Filter the entries down to the lines containing "OnAttachStateChangeListener", and copy those lines.

━━━━━━━━━━

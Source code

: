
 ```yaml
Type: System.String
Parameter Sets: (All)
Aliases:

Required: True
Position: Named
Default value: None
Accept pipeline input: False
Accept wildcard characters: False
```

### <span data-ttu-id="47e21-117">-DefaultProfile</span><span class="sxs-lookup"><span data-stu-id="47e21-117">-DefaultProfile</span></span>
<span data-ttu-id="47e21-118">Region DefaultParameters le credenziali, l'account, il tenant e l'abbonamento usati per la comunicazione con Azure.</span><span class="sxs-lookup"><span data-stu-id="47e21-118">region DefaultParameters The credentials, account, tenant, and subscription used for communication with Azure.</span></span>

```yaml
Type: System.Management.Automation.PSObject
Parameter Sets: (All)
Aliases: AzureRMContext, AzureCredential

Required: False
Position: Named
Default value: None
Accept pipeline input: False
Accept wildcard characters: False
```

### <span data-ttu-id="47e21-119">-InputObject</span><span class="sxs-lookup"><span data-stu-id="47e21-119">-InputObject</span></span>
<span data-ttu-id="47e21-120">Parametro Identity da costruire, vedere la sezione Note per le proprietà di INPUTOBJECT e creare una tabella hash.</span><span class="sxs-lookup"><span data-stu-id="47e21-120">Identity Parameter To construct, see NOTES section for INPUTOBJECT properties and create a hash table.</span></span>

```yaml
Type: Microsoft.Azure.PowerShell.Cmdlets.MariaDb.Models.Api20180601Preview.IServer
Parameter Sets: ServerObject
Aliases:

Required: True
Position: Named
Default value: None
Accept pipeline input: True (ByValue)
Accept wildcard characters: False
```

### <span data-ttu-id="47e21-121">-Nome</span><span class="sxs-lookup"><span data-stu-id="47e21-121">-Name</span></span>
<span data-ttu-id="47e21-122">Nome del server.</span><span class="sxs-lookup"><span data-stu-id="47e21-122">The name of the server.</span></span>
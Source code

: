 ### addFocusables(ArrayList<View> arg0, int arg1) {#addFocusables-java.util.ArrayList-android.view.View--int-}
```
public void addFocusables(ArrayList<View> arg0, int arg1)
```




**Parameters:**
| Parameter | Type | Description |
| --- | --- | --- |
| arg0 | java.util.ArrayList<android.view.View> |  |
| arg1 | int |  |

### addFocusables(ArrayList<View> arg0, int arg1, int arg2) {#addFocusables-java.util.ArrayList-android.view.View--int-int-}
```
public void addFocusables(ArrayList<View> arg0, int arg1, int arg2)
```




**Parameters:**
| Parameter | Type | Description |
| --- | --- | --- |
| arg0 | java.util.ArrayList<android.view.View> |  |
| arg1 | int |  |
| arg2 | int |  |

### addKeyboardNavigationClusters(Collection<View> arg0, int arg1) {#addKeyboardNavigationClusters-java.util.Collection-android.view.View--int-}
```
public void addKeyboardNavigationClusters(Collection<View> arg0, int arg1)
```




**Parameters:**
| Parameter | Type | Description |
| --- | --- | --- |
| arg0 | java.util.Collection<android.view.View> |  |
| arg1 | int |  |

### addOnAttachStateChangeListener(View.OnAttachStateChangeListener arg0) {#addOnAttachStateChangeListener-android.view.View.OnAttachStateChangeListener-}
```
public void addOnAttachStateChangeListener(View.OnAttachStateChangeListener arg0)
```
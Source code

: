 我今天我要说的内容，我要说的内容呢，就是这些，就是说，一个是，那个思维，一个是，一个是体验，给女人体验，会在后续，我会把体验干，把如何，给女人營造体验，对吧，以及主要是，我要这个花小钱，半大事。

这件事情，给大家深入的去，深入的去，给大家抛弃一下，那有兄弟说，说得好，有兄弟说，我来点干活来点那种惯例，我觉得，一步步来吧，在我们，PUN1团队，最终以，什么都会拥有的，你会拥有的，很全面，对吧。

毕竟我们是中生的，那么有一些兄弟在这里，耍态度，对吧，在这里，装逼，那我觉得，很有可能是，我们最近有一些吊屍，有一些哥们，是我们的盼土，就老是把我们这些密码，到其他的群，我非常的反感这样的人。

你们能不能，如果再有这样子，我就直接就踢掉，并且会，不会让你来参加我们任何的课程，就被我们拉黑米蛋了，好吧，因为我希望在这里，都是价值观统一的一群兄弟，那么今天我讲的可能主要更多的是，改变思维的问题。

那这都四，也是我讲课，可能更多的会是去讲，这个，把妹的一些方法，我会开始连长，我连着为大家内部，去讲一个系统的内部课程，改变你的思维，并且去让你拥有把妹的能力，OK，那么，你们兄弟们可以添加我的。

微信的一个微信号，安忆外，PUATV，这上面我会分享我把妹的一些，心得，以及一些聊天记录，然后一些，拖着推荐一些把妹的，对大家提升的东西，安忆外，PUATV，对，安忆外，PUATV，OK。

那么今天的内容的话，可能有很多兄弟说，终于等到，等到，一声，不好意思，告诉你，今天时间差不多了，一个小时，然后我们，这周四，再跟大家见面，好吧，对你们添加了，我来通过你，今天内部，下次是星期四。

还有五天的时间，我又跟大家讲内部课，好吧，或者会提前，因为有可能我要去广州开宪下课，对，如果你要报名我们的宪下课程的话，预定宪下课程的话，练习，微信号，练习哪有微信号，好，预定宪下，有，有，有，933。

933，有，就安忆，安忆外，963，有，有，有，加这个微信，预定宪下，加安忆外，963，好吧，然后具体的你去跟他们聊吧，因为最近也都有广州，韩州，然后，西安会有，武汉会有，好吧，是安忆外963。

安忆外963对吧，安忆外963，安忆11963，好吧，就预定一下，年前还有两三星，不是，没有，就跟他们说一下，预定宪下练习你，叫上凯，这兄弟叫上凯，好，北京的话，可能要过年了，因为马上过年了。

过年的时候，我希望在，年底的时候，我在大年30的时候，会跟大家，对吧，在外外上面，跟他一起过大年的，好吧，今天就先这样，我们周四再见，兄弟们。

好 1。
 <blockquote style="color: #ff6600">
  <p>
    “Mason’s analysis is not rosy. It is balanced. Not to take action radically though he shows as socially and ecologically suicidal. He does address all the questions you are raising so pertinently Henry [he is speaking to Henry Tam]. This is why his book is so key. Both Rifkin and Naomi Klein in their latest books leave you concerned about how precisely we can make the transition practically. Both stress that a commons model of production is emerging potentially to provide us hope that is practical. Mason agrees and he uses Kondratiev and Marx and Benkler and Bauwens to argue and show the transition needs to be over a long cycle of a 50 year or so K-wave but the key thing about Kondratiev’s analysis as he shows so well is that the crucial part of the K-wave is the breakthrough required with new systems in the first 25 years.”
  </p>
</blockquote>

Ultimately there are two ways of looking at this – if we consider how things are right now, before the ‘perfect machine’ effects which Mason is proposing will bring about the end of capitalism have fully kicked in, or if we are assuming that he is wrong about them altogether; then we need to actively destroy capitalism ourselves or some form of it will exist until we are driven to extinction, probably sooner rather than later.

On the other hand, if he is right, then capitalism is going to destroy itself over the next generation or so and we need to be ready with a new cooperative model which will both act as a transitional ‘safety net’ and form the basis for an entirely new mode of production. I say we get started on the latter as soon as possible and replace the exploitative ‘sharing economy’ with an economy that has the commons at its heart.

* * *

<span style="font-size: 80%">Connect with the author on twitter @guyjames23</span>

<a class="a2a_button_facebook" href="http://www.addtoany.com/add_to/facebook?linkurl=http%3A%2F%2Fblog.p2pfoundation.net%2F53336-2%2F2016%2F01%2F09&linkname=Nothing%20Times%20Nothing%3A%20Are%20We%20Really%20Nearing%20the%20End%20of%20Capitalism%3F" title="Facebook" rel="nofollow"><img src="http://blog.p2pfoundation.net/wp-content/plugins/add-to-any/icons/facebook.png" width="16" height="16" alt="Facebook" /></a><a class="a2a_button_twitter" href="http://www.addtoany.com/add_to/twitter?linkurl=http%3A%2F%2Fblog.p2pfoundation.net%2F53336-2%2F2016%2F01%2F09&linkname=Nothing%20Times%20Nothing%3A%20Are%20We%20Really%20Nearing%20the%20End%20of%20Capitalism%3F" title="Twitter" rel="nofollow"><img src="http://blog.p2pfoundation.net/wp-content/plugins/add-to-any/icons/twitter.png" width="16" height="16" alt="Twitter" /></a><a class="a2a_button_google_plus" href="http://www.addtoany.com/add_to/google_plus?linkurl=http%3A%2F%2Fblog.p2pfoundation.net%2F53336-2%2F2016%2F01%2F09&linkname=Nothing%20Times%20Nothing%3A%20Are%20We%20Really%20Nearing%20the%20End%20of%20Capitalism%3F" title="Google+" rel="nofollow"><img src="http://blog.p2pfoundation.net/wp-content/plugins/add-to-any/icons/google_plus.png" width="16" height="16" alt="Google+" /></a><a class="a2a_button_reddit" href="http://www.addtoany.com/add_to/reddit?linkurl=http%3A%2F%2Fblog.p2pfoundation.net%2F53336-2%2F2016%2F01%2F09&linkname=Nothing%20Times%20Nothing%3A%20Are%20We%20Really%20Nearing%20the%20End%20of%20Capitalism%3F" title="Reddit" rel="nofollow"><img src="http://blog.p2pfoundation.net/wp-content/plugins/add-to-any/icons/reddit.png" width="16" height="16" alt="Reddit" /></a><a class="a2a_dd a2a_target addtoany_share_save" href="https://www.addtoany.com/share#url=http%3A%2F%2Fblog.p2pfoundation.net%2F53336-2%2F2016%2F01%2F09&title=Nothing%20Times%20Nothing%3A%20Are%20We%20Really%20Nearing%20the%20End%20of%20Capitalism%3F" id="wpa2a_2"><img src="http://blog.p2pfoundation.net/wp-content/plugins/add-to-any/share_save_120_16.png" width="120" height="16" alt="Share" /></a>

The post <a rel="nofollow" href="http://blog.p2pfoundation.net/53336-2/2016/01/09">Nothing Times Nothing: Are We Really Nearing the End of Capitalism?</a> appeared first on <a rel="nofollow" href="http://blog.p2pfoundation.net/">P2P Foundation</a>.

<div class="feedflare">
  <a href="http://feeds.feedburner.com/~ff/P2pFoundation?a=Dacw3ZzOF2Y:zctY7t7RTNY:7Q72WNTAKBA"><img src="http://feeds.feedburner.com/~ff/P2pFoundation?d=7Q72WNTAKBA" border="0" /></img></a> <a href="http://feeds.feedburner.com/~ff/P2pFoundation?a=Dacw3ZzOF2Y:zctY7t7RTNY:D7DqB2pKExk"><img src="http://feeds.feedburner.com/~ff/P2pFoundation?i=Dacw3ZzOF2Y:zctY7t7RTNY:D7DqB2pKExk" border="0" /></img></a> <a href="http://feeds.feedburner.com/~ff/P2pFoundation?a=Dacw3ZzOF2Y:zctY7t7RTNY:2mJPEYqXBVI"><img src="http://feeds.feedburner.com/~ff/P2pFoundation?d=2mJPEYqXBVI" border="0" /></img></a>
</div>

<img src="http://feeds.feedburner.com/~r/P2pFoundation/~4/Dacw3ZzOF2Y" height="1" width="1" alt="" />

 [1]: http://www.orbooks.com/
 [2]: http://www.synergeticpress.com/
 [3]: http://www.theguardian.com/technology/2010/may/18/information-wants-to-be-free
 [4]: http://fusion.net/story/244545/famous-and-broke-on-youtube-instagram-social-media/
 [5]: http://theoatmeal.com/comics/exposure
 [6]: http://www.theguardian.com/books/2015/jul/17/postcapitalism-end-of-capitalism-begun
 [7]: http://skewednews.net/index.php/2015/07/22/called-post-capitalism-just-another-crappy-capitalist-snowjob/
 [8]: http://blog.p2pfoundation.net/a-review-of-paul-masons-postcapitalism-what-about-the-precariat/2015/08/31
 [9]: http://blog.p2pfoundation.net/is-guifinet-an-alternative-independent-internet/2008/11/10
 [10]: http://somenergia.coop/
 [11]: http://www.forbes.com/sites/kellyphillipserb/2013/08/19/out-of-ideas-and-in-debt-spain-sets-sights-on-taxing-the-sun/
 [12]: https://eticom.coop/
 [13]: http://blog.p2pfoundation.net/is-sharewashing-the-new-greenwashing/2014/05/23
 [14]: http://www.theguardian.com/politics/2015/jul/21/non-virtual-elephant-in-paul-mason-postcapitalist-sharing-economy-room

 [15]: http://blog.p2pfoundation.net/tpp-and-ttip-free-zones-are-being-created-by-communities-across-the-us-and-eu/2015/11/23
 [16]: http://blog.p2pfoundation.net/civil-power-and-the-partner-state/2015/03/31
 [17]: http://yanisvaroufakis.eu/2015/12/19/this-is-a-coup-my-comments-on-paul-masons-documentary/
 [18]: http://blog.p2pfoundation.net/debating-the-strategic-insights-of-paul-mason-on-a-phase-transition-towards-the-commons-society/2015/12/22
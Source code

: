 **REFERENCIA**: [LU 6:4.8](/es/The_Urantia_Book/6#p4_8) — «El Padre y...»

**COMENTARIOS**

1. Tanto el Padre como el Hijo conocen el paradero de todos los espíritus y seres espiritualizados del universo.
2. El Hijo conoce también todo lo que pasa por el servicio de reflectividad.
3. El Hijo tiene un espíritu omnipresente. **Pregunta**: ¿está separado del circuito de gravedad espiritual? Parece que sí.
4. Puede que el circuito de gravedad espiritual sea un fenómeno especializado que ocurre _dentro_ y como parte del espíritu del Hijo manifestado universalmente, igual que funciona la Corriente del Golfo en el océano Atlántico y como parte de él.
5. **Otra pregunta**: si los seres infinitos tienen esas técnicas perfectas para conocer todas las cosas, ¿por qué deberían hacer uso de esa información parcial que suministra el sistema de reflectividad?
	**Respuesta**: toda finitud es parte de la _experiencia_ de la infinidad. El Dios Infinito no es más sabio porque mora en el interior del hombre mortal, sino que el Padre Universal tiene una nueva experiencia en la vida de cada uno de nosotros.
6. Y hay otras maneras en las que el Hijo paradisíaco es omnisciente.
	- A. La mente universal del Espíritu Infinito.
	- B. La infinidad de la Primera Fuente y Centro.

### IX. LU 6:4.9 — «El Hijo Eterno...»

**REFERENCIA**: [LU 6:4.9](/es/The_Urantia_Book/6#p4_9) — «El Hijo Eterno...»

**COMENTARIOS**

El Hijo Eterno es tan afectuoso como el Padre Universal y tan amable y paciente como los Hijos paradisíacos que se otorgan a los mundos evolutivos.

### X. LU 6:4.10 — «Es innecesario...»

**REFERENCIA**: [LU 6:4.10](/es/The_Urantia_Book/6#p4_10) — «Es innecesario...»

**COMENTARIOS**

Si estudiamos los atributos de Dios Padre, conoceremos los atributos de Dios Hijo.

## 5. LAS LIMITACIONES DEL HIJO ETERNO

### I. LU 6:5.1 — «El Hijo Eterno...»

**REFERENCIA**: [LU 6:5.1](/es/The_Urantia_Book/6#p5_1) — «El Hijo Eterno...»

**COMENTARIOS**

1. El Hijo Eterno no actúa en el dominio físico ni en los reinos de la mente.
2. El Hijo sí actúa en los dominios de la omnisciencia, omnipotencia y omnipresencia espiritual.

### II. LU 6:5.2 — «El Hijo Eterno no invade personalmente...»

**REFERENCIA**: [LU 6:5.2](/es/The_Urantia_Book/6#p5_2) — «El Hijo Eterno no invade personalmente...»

━━━━━━━━━━

> _Finished task_:
### addOnAttachStateChangeListener(View.OnAttachStateChangeListener arg0) {#addOnAttachStateChangeListener-android.view.View.OnAttachStateChangeListener-}
public void addOnAttachStateChangeListener(View.OnAttachStateChangeListener arg0)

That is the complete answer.